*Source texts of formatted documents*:
-.-.-

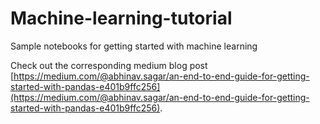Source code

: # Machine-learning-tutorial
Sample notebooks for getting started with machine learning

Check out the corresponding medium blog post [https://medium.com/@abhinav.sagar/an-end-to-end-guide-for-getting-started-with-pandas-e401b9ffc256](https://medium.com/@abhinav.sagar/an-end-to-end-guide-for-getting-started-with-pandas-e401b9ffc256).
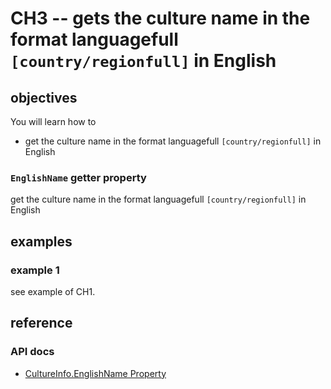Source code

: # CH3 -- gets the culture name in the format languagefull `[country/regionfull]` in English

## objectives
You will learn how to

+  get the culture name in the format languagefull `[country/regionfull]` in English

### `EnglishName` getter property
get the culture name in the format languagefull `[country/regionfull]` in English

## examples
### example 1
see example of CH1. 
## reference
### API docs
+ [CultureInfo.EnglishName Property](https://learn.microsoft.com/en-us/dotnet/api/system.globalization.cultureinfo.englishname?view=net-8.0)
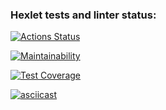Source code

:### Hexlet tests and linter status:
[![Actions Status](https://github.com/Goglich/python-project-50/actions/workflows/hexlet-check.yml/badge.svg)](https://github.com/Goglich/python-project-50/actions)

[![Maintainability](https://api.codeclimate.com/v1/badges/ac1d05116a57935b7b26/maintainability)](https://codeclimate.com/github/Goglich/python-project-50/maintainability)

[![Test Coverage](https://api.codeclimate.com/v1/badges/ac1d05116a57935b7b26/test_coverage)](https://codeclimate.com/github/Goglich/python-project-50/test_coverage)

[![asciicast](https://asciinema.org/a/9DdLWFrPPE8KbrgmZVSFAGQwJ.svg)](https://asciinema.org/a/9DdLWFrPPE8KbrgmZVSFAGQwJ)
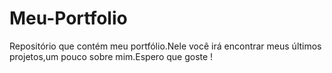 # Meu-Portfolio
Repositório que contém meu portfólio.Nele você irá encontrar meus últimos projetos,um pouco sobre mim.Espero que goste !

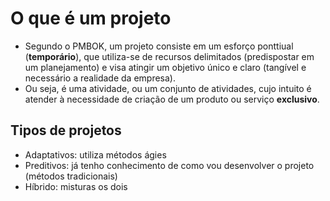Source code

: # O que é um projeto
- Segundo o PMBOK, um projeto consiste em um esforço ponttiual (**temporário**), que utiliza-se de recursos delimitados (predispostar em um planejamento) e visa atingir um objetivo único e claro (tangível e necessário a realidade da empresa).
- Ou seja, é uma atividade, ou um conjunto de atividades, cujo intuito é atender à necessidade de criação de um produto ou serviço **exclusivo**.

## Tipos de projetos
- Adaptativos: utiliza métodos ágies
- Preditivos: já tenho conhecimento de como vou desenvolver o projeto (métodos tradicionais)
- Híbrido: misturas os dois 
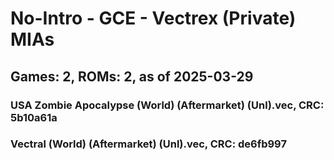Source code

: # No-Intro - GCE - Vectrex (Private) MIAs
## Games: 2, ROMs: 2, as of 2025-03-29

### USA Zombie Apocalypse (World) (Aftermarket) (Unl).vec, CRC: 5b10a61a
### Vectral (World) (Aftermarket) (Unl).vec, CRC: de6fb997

-.-.-

*DIRECTIONS FOR THIS TASK*:
Nothing but a number belongs in the answer, namely how many lines above include "python".

*OUTPUT BELOW*:
3